Letter to Josh Doody: On Building a Luxury Business and Learning the Business and the Craft
Hi Josh,
I originally started writing this as an email reply to your email newsletter. But I’ve been enjoying writing public letters lately, so I thought: why not make this one public too.
I also want to share your 2025 Year in Review with a few friends who are building coaching and education businesses, and a public letter felt like a good way to do that.
First: thank you for sharing so openly and thoughtfully about your journey. I run a DWY business, helping skilled immigrants land jobs in Germany, and I’m in Year 2 of your 10-year arc so far. Getting to learn from your lived experience is such a gift.
Your reflections on shifting toward a luxury model especially caught my attention.
You mentioned two possible book ideas, and you asked for reactions… So here’s mine.

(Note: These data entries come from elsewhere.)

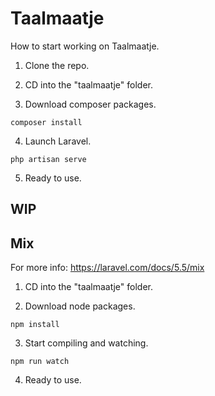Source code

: # Taalmaatje

How to start working on Taalmaatje.

1. Clone the repo.

2. CD into the "taalmaatje" folder.

3. Download composer packages.
```
composer install
```

4. Launch Laravel.
```
php artisan serve
```

5. Ready to use.


## WIP
## Mix

For more info: https://laravel.com/docs/5.5/mix

1. CD into the "taalmaatje" folder.

2. Download node packages.
```
npm install
```

3. Start compiling and watching.
```
npm run watch
```

4. Ready to use.


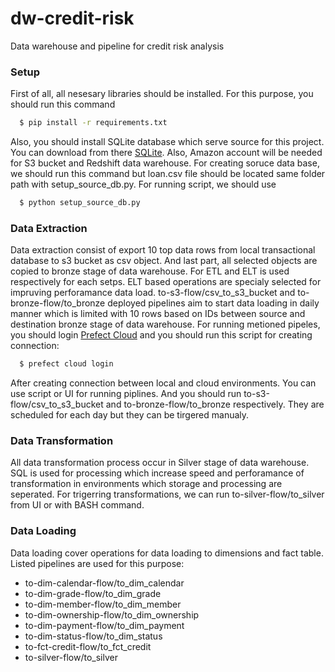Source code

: # dw-credit-risk
Data warehouse and pipeline for credit risk analysis
### Setup
First of all, all nesesary libraries should be installed. For this purpose, you should run this command

```bash
  $ pip install -r requirements.txt
```
Also, you should install SQLite database which serve source for this project. You can download from there 
[SQLite](https://www.sqlite.org/draft/download.html). Also, Amazon account will be needed for S3 bucket and Redshift data warehouse. For creating soruce data base, we should run this command but loan.csv file should be located same folder path with setup_source_db.py. For running script, we should use 
```bash
  $ python setup_source_db.py
```
### Data Extraction
Data extraction consist of export 10 top data rows from local transactional database to s3 bucket as csv object. And last part, all selected objects are copied to bronze stage of data warehouse. For ETL and ELT is used respectively for each setps. ELT based operations are specialy selected for impruving perforamance data load. to-s3-flow/csv_to_s3_bucket and to-bronze-flow/to_bronze deployed pipelines aim to start data loading in daily manner which is limited with 10 rows based on IDs between source and destination bronze stage of data warehouse.
For running metioned pipeles, you should login [Prefect Cloud](https://www.prefect.io/cloud) and you should run this script for creating connection:
```bash
  $ prefect cloud login
```
After creating connection between local and cloud environments. You can use script or UI for running piplines. And you should run to-s3-flow/csv_to_s3_bucket and to-bronze-flow/to_bronze respectively. They are scheduled for each day but they can be tirgered manualy.
### Data Transformation
All data transformation process occur in Silver stage of data warehouse. SQL is used for processing which increase speed and perforamance of transformation in environments which storage and processing are seperated. For trigerring transformations, we can run to-silver-flow/to_silver from UI or with BASH command. 

### Data Loading
Data loading cover operations for data loading to dimensions and fact table. Listed pipelines are used for this purpose:
- to-dim-calendar-flow/to_dim_calendar
- to-dim-grade-flow/to_dim_grade
- to-dim-member-flow/to_dim_member
- to-dim-ownership-flow/to_dim_ownership
- to-dim-payment-flow/to_dim_payment
- to-dim-status-flow/to_dim_status
- to-fct-credit-flow/to_fct_credit
- to-silver-flow/to_silver
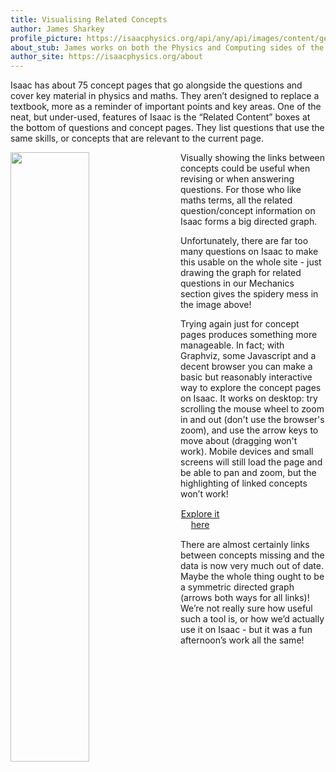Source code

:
 ```yaml
---
title: Visualising Related Concepts
author: James Sharkey
profile_picture: https://isaacphysics.org/api/any/api/images/content/general_pages/about_us/photos/js.png
about_stub: James works on both the Physics and Computing sides of the Isaac Physics project, having previously worked on the Dynamics and Maths questions.
author_site: https://isaacphysics.org/about
---
```

Isaac has about 75 concept pages that go alongside the questions and cover key material in physics and maths. They aren’t designed to replace a textbook, more as a reminder of important points and key areas. One of the neat, but under-used, features of Isaac is the “Related Content” boxes at the bottom of questions and concept pages. They list questions that use the same skills, or concepts that are relevant to the current page.

<a href="{{ '/images/isaacMechanics.svg' | relative_url }}" target="_blank"><img src="{{ '/images/isaacMechanics.png' | relative_url }}" style="width:50%;float:left;margin-right:20px;"></a>
Visually showing the links between concepts could be useful when revising or when answering questions. For those who like maths terms, all the related question/concept information on Isaac forms a big directed graph.

Unfortunately, there are far too many questions on Isaac to make this usable on the whole site - just drawing the graph for related questions in our Mechanics section gives the spidery mess in the image above!

Trying again just for concept pages produces something more manageable. In fact; with Graphviz, some Javascript and a decent browser you can make a basic but reasonably interactive way to explore the concept pages on Isaac. It works on desktop: try scrolling the mouse wheel to zoom in and out (don't use the browser's zoom), and use the arrow keys to move about (dragging won't work). Mobile devices and small screens will still load the page and be able to pan and zoom, but the highlighting of linked concepts won’t work!

<a href="https://cdn.isaacphysics.org/isaac/labs/isaacConceptPages.html" class="capsule" target="_blank" style="margin:15px auto 15px auto;text-align: center;display: block;width: 33%;">Explore it here</a>

There are almost certainly links between concepts missing and the data is now very much out of date. Maybe the whole thing ought to be a symmetric directed graph (arrows both ways for all links)! We’re not really sure how useful such a tool is, or how we’d actually use it on Isaac - but it was a fun afternoon’s work all the same!
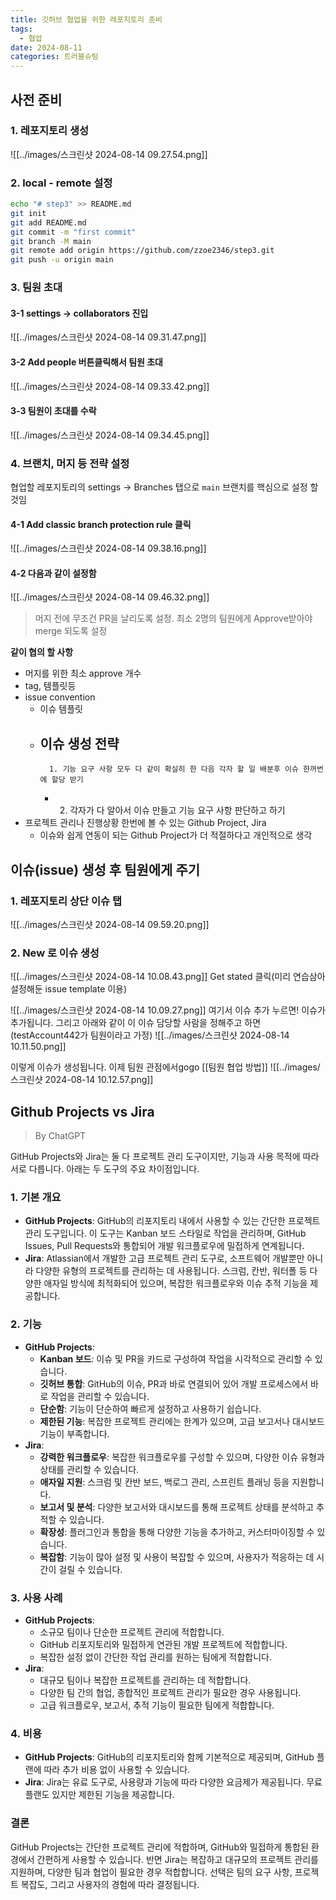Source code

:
 ```yaml
---
title: 깃허브 협업을 위한 레포지토리 준비
tags:
  - 협업
date: 2024-08-11
categories: 트러블슈팅
---
```


## 사전 준비

### 1. 레포지토리 생성

![[../images/스크린샷 2024-08-14 09.27.54.png]]

### 2. local - remote 설정

```zsh
echo "# step3" >> README.md
git init
git add README.md
git commit -m "first commit"
git branch -M main
git remote add origin https://github.com/zzoe2346/step3.git
git push -u origin main
```

### 3. 팀원 초대

#### 3-1 settings -> collaborators 진입

![[../images/스크린샷 2024-08-14 09.31.47.png]]

#### 3-2 Add people 버튼클릭해서 팀원 초대

![[../images/스크린샷 2024-08-14 09.33.42.png]]

#### 3-3 팀원이 초대를 수락

![[../images/스크린샷 2024-08-14 09.34.45.png]]

### 4. 브랜치, 머지 등 전략 설정

협업할 레포지토리의 settings -> Branches 탭으로
`main` 브랜치를 핵심으로 설정 할 것임

#### 4-1 Add classic branch protection rule 클릭

![[../images/스크린샷 2024-08-14 09.38.16.png]]

#### 4-2 다음과 같이 설정함

![[../images/스크린샷 2024-08-14 09.46.32.png]]
> 머지 전에 무조건 PR을 날리도록 설정. 최소 2명의 팀원에게 Approve받아야 merge 되도록 설정



**같이 협의 할 사항**

- 머지를 위한 최소 approve 개수
- tag, 템플릿등
- issue convention
    - 이슈 템플릿
    - 이슈 생성 전략
        -
            1. 기능 요구 사항 모두 다 같이 확실히 한 다음 각자 할 일 배분후 이슈 한꺼번에 할당 받기
        -
            2. 각자가 다 알아서 이슈 만들고 기능 요구 사항 판단하고 하기
- 프로젝트 관리나 진행상황 한번에 볼 수 있는 Github Project, Jira
    - 이슈와 쉽게 연동이 되는 Github Project가 더 적절하다고 개인적으로 생각

## 이슈(issue) 생성 후 팀원에게 주기

### 1. 레포지토리 상단 이슈 탭

![[../images/스크린샷 2024-08-14 09.59.20.png]]

### 2. New 로 이슈 생성

![[../images/스크린샷 2024-08-14 10.08.43.png]]
Get stated 클릭(미리 연습삼아 설정해둔 issue template 이용)

![[../images/스크린샷 2024-08-14 10.09.27.png]]
여기서 이슈 추가 누르면! 이슈가 추가됩니다. 그리고 아래와 같이 이 이슈 담당할 사람을 정해주고 하면(testAccount442가 팀원이라고 가정)
![[../images/스크린샷 2024-08-14 10.11.50.png]]

이렇게 이슈가 생성됩니다. 이제 팀원 관점에서gogo [[팀원 협업 방법]]
![[../images/스크린샷 2024-08-14 10.12.57.png]]

## Github Projects vs Jira

> By ChatGPT

GitHub Projects와 Jira는 둘 다 프로젝트 관리 도구이지만, 기능과 사용 목적에 따라 서로 다릅니다. 아래는 두 도구의 주요 차이점입니다.

### 1. **기본 개요**

- **GitHub Projects**: GitHub의 리포지토리 내에서 사용할 수 있는 간단한 프로젝트 관리 도구입니다. 이 도구는 Kanban 보드 스타일로 작업을 관리하며, GitHub Issues, Pull
  Requests와 통합되어 개발 워크플로우에 밀접하게 연계됩니다.
- **Jira**: Atlassian에서 개발한 고급 프로젝트 관리 도구로, 소프트웨어 개발뿐만 아니라 다양한 유형의 프로젝트를 관리하는 데 사용됩니다. 스크럼, 칸반, 워터폴 등 다양한 애자일 방식에 최적화되어
  있으며, 복잡한 워크플로우와 이슈 추적 기능을 제공합니다.

### 2. **기능**

- **GitHub Projects**:
    - **Kanban 보드**: 이슈 및 PR을 카드로 구성하여 작업을 시각적으로 관리할 수 있습니다.
    - **깃허브 통합**: GitHub의 이슈, PR과 바로 연결되어 있어 개발 프로세스에서 바로 작업을 관리할 수 있습니다.
    - **단순함**: 기능이 단순하여 빠르게 설정하고 사용하기 쉽습니다.
    - **제한된 기능**: 복잡한 프로젝트 관리에는 한계가 있으며, 고급 보고서나 대시보드 기능이 부족합니다.
- **Jira**:
    - **강력한 워크플로우**: 복잡한 워크플로우를 구성할 수 있으며, 다양한 이슈 유형과 상태를 관리할 수 있습니다.
    - **애자일 지원**: 스크럼 및 칸반 보드, 백로그 관리, 스프린트 플래닝 등을 지원합니다.
    - **보고서 및 분석**: 다양한 보고서와 대시보드를 통해 프로젝트 상태를 분석하고 추적할 수 있습니다.
    - **확장성**: 플러그인과 통합을 통해 다양한 기능을 추가하고, 커스터마이징할 수 있습니다.
    - **복잡함**: 기능이 많아 설정 및 사용이 복잡할 수 있으며, 사용자가 적응하는 데 시간이 걸릴 수 있습니다.

### 3. **사용 사례**

- **GitHub Projects**:
    - 소규모 팀이나 단순한 프로젝트 관리에 적합합니다.
    - GitHub 리포지토리와 밀접하게 연관된 개발 프로젝트에 적합합니다.
    - 복잡한 설정 없이 간단한 작업 관리를 원하는 팀에게 적합합니다.
- **Jira**:
    - 대규모 팀이나 복잡한 프로젝트를 관리하는 데 적합합니다.
    - 다양한 팀 간의 협업, 종합적인 프로젝트 관리가 필요한 경우 사용됩니다.
    - 고급 워크플로우, 보고서, 추적 기능이 필요한 팀에게 적합합니다.

### 4. **비용**

- **GitHub Projects**: GitHub의 리포지토리와 함께 기본적으로 제공되며, GitHub 플랜에 따라 추가 비용 없이 사용할 수 있습니다.
- **Jira**: Jira는 유료 도구로, 사용량과 기능에 따라 다양한 요금제가 제공됩니다. 무료 플랜도 있지만 제한된 기능을 제공합니다.

### 결론

GitHub Projects는 간단한 프로젝트 관리에 적합하며, GitHub와 밀접하게 통합된 환경에서 간편하게 사용할 수 있습니다. 반면 Jira는 복잡하고 대규모의 프로젝트 관리를 지원하며, 다양한 팀과 협업이
필요한 경우 적합합니다. 선택은 팀의 요구 사항, 프로젝트 복잡도, 그리고 사용자의 경험에 따라 결정됩니다.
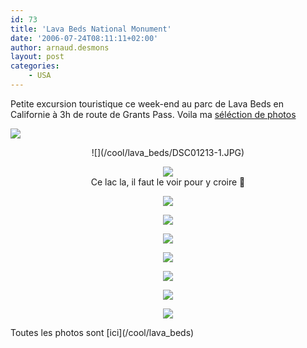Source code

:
 ```yaml
---
id: 73
title: 'Lava Beds National Monument'
date: '2006-07-24T08:11:11+02:00'
author: arnaud.desmons
layout: post
categories:
    - USA
---
```


Petite excursion touristique ce week-end au parc de Lava Beds en Californie à 3h de route de Grants Pass. Voila ma [séléction de photos](http://arnaud.desmons.free.fr/wordpress/?p=73)

![](/cool/lava_beds/DSC01248-1.JPG)

<center>![](/cool/lava_beds/DSC01213-1.JPG)  
   
![](/cool/lava_beds/DSC01223-1.JPG)  
Ce lac la, il faut le voir pour y croire 🙂  
   
![](/cool/lava_beds/DSC01236-1.JPG)  
   
![](/cool/lava_beds/DSC01241-1.JPG)  
   
![](/cool/lava_beds/DSC01245-1.JPG)  
   
![](/cool/lava_beds/DSC01251-1.JPG)  
   
![](/cool/lava_beds/DSC01252-1.JPG)  
   
![](/cool/lava_beds/DSC01253-1.JPG)  
   
![](/cool/lava_beds/DSC01254-1.JPG)  
   
</center>  
Toutes les photos sont [ici](/cool/lava_beds)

The luxury business book is the more interesting idea for sure, but it’s also complicated.
I run a DWY business. Part of me feels like I “can’t” go luxury for two reasons:
- I’ve never personally held a role more senior than a first-line manager, so I question whether I can even help someone land more senior roles, such as Director- or VP-level roles (my version of ‘luxury’).
- Like you, I love helping people build skills and capability, not just delivering outcomes. I sometimes worry that going luxury could pull me toward building a business that makes money, but isn’t one I’m proud of.
So your transition raised a few questions that I’d love your perspective on:
- What made you choose the luxury path instead of going the other direction, i.e. low-cost, high-volume info products?
- How did you learn how to negotiate packages far larger than what you’d personally negotiated?
- How did you balance learning the craft with building the business?
As an early-stage founder, I often feel like I’m learning two hard things at once:
- how to build a real business, and
- how to get meaningfully better at helping my clients succeed.
Anyway: thank you again for writing such a candid and generous review. I found it very helpful both from a business and personal perspective.